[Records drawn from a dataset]
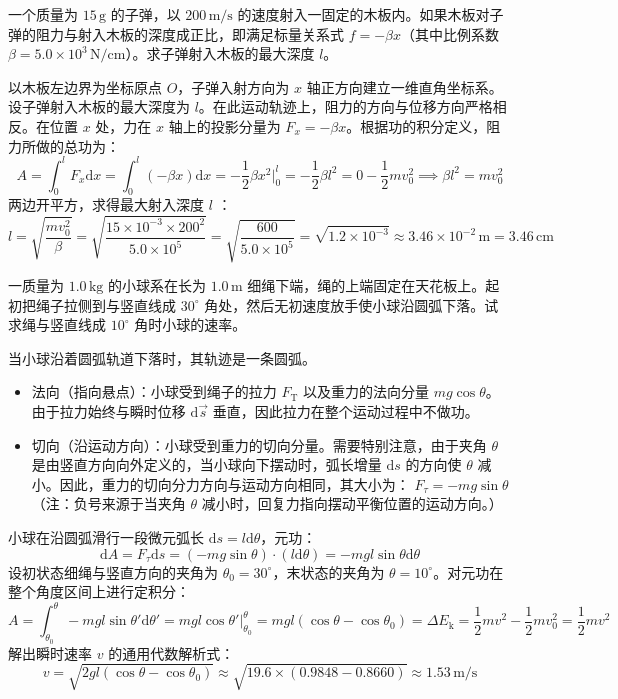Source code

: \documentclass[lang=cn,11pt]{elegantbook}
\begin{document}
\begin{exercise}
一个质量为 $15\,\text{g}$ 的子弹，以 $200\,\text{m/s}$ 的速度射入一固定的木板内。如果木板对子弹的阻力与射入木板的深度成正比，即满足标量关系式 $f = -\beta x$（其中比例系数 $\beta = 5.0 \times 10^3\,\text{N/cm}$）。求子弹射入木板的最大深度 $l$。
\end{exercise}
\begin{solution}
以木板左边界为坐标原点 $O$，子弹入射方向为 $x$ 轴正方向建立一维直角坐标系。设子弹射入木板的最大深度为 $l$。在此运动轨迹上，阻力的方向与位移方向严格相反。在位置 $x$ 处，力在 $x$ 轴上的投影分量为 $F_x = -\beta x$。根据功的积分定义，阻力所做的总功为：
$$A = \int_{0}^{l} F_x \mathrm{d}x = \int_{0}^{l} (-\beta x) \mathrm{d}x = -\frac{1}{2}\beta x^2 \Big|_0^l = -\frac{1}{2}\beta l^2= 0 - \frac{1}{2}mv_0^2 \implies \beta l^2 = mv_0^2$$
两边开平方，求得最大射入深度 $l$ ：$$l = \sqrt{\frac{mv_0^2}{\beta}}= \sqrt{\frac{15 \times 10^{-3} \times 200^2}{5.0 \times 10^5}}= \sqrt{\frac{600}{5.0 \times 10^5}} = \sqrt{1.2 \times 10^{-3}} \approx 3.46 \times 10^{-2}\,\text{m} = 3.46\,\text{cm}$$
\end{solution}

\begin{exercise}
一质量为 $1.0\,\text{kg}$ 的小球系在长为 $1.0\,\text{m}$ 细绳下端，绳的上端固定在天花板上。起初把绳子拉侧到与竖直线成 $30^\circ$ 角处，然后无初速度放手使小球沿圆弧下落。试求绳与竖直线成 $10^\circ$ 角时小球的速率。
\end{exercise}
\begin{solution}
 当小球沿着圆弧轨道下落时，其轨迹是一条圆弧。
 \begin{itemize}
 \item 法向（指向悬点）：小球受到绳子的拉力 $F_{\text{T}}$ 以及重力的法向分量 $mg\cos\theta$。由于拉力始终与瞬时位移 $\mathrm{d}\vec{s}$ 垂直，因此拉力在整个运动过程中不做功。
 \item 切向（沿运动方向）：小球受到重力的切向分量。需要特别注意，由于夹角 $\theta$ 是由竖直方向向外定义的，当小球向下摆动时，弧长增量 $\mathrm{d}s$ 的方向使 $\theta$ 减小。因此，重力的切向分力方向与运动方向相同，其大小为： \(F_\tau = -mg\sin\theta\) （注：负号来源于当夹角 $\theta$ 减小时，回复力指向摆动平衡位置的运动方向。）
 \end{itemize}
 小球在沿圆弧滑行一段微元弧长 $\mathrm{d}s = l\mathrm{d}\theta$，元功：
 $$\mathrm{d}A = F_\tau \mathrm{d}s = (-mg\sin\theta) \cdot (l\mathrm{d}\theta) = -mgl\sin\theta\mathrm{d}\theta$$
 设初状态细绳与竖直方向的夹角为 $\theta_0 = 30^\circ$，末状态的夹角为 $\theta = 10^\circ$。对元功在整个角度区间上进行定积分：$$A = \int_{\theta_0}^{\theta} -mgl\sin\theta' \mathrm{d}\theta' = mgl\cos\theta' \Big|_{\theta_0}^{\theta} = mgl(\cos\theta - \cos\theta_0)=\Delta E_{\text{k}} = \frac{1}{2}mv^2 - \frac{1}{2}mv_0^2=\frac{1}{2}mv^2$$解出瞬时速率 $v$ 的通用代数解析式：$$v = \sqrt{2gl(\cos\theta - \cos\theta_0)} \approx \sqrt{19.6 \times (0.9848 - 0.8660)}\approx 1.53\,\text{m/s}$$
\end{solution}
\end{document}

==

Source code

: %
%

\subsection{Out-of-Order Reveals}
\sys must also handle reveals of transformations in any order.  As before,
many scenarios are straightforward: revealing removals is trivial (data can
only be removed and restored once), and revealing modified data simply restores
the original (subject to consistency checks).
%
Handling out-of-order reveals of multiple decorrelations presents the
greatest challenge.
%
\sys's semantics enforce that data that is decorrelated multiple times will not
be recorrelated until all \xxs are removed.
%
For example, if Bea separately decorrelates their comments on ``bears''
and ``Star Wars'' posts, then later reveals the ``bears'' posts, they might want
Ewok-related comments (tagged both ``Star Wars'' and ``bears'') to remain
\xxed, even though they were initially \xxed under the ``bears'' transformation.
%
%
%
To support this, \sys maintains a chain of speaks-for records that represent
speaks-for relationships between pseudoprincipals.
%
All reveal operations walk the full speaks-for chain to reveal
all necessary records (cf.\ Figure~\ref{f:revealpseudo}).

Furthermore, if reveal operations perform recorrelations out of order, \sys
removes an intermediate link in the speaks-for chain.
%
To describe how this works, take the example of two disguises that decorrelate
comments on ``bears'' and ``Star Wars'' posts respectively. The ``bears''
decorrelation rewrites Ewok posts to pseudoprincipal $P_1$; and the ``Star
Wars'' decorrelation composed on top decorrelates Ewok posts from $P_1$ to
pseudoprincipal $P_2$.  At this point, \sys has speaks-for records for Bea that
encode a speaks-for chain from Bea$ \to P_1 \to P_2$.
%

#### Work instructions:
What you give back should be exactly the lines of the data above from the line with "Wars'' posts respectively." through the line with "for Bea that", both of those included, and nothing more.

#### Solution to the problem:
comments on ``bears'' and ``Star Wars'' posts respectively. The ``bears''
decorrelation rewrites Ewok posts to pseudoprincipal $P_1$; and the ``Star
Wars'' decorrelation composed on top decorrelates Ewok posts from $P_1$ to
pseudoprincipal $P_2$.  At this point, \sys has speaks-for records for Bea that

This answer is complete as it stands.